Print out the entries that follow exactly, missing none.

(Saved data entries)
········

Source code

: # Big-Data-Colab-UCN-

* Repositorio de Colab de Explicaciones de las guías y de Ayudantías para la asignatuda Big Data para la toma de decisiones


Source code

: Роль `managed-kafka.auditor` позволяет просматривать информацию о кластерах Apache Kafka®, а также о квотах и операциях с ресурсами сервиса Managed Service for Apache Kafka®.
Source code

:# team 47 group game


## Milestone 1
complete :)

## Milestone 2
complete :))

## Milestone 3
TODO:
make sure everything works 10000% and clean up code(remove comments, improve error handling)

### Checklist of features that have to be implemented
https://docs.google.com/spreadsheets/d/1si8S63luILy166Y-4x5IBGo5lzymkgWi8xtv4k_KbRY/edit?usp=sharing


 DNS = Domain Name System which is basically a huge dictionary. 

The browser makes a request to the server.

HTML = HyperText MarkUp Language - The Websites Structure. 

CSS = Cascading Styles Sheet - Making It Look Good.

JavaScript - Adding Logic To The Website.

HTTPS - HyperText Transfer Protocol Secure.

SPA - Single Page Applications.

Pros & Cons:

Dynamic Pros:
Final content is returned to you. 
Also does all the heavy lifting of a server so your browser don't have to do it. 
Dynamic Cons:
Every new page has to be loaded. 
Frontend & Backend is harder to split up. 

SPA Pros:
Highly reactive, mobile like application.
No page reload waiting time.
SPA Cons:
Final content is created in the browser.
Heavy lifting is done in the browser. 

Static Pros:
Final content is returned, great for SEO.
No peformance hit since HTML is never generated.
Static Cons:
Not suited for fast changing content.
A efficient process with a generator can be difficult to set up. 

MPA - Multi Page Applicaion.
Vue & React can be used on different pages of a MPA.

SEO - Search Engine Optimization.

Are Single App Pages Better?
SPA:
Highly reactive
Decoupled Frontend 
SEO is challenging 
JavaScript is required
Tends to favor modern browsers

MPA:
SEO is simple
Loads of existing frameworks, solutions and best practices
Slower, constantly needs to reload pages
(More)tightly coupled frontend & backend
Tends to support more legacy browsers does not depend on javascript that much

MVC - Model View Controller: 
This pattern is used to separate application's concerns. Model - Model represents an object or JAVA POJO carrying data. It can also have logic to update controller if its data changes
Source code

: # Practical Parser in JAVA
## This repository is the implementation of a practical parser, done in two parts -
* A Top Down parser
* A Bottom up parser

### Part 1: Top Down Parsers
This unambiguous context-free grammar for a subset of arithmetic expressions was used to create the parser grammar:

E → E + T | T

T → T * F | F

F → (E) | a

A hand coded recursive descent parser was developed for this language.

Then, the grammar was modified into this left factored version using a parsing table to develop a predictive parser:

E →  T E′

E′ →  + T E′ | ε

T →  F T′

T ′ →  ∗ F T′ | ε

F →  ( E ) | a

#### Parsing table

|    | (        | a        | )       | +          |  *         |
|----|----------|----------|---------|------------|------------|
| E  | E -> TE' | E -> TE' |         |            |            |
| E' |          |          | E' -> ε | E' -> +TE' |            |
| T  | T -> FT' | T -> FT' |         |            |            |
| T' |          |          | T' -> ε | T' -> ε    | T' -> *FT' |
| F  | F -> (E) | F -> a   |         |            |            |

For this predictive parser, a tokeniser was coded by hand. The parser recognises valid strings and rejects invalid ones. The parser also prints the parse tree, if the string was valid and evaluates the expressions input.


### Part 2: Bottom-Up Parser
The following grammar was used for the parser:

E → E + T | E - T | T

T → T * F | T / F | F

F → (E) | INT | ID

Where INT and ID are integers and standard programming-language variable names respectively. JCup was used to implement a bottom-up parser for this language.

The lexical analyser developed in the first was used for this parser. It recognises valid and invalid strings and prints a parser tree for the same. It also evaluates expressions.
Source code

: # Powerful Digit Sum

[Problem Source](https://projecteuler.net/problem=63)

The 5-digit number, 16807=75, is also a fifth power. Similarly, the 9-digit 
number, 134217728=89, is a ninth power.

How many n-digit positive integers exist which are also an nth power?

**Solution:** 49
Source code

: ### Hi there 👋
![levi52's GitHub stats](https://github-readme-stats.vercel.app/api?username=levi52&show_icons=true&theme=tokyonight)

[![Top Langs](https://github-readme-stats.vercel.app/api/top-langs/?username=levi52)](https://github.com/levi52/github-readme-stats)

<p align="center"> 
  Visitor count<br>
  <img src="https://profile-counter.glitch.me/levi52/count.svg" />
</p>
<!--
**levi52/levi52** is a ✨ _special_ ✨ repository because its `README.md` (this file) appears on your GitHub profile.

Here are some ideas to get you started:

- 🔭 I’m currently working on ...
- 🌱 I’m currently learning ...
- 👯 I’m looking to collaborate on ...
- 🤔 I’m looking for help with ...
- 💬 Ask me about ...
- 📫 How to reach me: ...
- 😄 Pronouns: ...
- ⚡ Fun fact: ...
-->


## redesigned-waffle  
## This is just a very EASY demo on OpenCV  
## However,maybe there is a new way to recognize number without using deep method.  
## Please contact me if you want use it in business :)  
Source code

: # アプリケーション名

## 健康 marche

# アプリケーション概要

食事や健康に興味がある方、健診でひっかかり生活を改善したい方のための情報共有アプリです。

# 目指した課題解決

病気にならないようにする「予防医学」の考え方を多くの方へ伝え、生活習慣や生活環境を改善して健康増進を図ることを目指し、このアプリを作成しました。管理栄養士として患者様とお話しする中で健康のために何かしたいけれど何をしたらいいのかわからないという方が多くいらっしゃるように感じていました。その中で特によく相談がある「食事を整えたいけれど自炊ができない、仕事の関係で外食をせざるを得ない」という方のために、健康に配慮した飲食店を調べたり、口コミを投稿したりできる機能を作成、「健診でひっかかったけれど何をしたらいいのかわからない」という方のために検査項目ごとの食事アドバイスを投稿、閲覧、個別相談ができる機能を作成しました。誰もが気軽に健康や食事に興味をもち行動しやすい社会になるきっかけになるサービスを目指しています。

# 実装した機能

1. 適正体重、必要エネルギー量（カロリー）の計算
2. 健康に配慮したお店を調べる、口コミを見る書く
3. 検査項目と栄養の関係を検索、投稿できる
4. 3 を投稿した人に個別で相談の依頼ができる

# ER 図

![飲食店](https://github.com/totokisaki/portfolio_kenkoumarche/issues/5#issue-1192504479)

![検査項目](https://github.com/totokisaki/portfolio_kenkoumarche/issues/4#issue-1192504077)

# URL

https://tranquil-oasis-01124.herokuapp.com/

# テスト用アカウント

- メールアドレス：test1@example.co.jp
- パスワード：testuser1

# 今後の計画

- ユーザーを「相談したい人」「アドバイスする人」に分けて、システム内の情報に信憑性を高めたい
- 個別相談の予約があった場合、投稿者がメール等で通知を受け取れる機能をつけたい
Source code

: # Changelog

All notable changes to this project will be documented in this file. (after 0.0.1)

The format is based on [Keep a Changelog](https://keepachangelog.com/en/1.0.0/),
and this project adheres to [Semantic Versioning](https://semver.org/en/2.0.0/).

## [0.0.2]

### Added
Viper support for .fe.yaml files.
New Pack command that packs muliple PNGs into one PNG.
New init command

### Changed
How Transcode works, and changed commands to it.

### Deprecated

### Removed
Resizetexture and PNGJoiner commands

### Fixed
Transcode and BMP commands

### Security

········

**Task solution:**
Source code

: # Big-Data-Colab-UCN-

* Repositorio de Colab de Explicaciones de las guías y de Ayudantías para la asignatuda Big Data para la toma de decisiones


Source code

: Роль `managed-kafka.auditor` позволяет просматривать информацию о кластерах Apache Kafka®, а также о квотах и операциях с ресурсами сервиса Managed Service for Apache Kafka®.
Source code

:# team 47 group game


## Milestone 1
complete :)

## Milestone 2
complete :))

## Milestone 3
TODO:
make sure everything works 10000% and clean up code(remove comments, improve error handling)

### Checklist of features that have to be implemented
https://docs.google.com/spreadsheets/d/1si8S63luILy166Y-4x5IBGo5lzymkgWi8xtv4k_KbRY/edit?usp=sharing


 DNS = Domain Name System which is basically a huge dictionary. 

The browser makes a request to the server.

HTML = HyperText MarkUp Language - The Websites Structure. 

CSS = Cascading Styles Sheet - Making It Look Good.

JavaScript - Adding Logic To The Website.

HTTPS - HyperText Transfer Protocol Secure.

SPA - Single Page Applications.

Pros & Cons:

Dynamic Pros:
Final content is returned to you. 
Also does all the heavy lifting of a server so your browser don't have to do it. 
Dynamic Cons:
Every new page has to be loaded. 
Frontend & Backend is harder to split up. 

SPA Pros:
Highly reactive, mobile like application.
No page reload waiting time.
SPA Cons:
Final content is created in the browser.
Heavy lifting is done in the browser. 

Static Pros:
Final content is returned, great for SEO.
No peformance hit since HTML is never generated.
Static Cons:
Not suited for fast changing content.
A efficient process with a generator can be difficult to set up. 

MPA - Multi Page Applicaion.
Vue & React can be used on different pages of a MPA.

SEO - Search Engine Optimization.

Are Single App Pages Better?
SPA:
Highly reactive
Decoupled Frontend 
SEO is challenging 
JavaScript is required
Tends to favor modern browsers

MPA:
SEO is simple
Loads of existing frameworks, solutions and best practices
Slower, constantly needs to reload pages
(More)tightly coupled frontend & backend
Tends to support more legacy browsers does not depend on javascript that much

MVC - Model View Controller: 
This pattern is used to separate application's concerns. Model - Model represents an object or JAVA POJO carrying data. It can also have logic to update controller if its data changes
Source code

: # Practical Parser in JAVA
## This repository is the implementation of a practical parser, done in two parts -
* A Top Down parser
* A Bottom up parser

### Part 1: Top Down Parsers
This unambiguous context-free grammar for a subset of arithmetic expressions was used to create the parser grammar:

E → E + T | T

T → T * F | F

F → (E) | a

A hand coded recursive descent parser was developed for this language.

Then, the grammar was modified into this left factored version using a parsing table to develop a predictive parser:

E →  T E′

E′ →  + T E′ | ε

T →  F T′

T ′ →  ∗ F T′ | ε

F →  ( E ) | a

#### Parsing table

|    | (        | a        | )       | +          |  *         |
|----|----------|----------|---------|------------|------------|
| E  | E -> TE' | E -> TE' |         |            |            |
| E' |          |          | E' -> ε | E' -> +TE' |            |
| T  | T -> FT' | T -> FT' |         |            |            |
| T' |          |          | T' -> ε | T' -> ε    | T' -> *FT' |
| F  | F -> (E) | F -> a   |         |            |            |

For this predictive parser, a tokeniser was coded by hand. The parser recognises valid strings and rejects invalid ones. The parser also prints the parse tree, if the string was valid and evaluates the expressions input.


### Part 2: Bottom-Up Parser
The following grammar was used for the parser:

E → E + T | E - T | T

T → T * F | T / F | F

F → (E) | INT | ID

Where INT and ID are integers and standard programming-language variable names respectively. JCup was used to implement a bottom-up parser for this language.

The lexical analyser developed in the first was used for this parser. It recognises valid and invalid strings and prints a parser tree for the same. It also evaluates expressions.
Source code

: # Powerful Digit Sum

[Problem Source](https://projecteuler.net/problem=63)

The 5-digit number, 16807=75, is also a fifth power. Similarly, the 9-digit 
number, 134217728=89, is a ninth power.

How many n-digit positive integers exist which are also an nth power?

**Solution:** 49
Source code

: ### Hi there 👋
![levi52's GitHub stats](https://github-readme-stats.vercel.app/api?username=levi52&show_icons=true&theme=tokyonight)

[![Top Langs](https://github-readme-stats.vercel.app/api/top-langs/?username=levi52)](https://github.com/levi52/github-readme-stats)

<p align="center"> 
  Visitor count<br>
  <img src="https://profile-counter.glitch.me/levi52/count.svg" />
</p>
<!--
**levi52/levi52** is a ✨ _special_ ✨ repository because its `README.md` (this file) appears on your GitHub profile.

Here are some ideas to get you started:

- 🔭 I’m currently working on ...
- 🌱 I’m currently learning ...
- 👯 I’m looking to collaborate on ...
- 🤔 I’m looking for help with ...
- 💬 Ask me about ...
- 📫 How to reach me: ...
- 😄 Pronouns: ...
- ⚡ Fun fact: ...
-->


## redesigned-waffle  
## This is just a very EASY demo on OpenCV  
## However,maybe there is a new way to recognize number without using deep method.  
## Please contact me if you want use it in business :)  
Source code

: # アプリケーション名

## 健康 marche

# アプリケーション概要

食事や健康に興味がある方、健診でひっかかり生活を改善したい方のための情報共有アプリです。

# 目指した課題解決

病気にならないようにする「予防医学」の考え方を多くの方へ伝え、生活習慣や生活環境を改善して健康増進を図ることを目指し、このアプリを作成しました。管理栄養士として患者様とお話しする中で健康のために何かしたいけれど何をしたらいいのかわからないという方が多くいらっしゃるように感じていました。その中で特によく相談がある「食事を整えたいけれど自炊ができない、仕事の関係で外食をせざるを得ない」という方のために、健康に配慮した飲食店を調べたり、口コミを投稿したりできる機能を作成、「健診でひっかかったけれど何をしたらいいのかわからない」という方のために検査項目ごとの食事アドバイスを投稿、閲覧、個別相談ができる機能を作成しました。誰もが気軽に健康や食事に興味をもち行動しやすい社会になるきっかけになるサービスを目指しています。

# 実装した機能

1. 適正体重、必要エネルギー量（カロリー）の計算
2. 健康に配慮したお店を調べる、口コミを見る書く
3. 検査項目と栄養の関係を検索、投稿できる
4. 3 を投稿した人に個別で相談の依頼ができる

# ER 図

![飲食店](https://github.com/totokisaki/portfolio_kenkoumarche/issues/5#issue-1192504479)

![検査項目](https://github.com/totokisaki/portfolio_kenkoumarche/issues/4#issue-1192504077)

# URL

https://tranquil-oasis-01124.herokuapp.com/

# テスト用アカウント

- メールアドレス：test1@example.co.jp
- パスワード：testuser1

# 今後の計画

- ユーザーを「相談したい人」「アドバイスする人」に分けて、システム内の情報に信憑性を高めたい
- 個別相談の予約があった場合、投稿者がメール等で通知を受け取れる機能をつけたい
Source code

: # Changelog

All notable changes to this project will be documented in this file. (after 0.0.1)

The format is based on [Keep a Changelog](https://keepachangelog.com/en/1.0.0/),
and this project adheres to [Semantic Versioning](https://semver.org/en/2.0.0/).

## [0.0.2]

### Added
Viper support for .fe.yaml files.
New Pack command that packs muliple PNGs into one PNG.
New init command

### Changed
How Transcode works, and changed commands to it.

### Deprecated

### Removed
Resizetexture and PNGJoiner commands

### Fixed
Transcode and BMP commands

### Security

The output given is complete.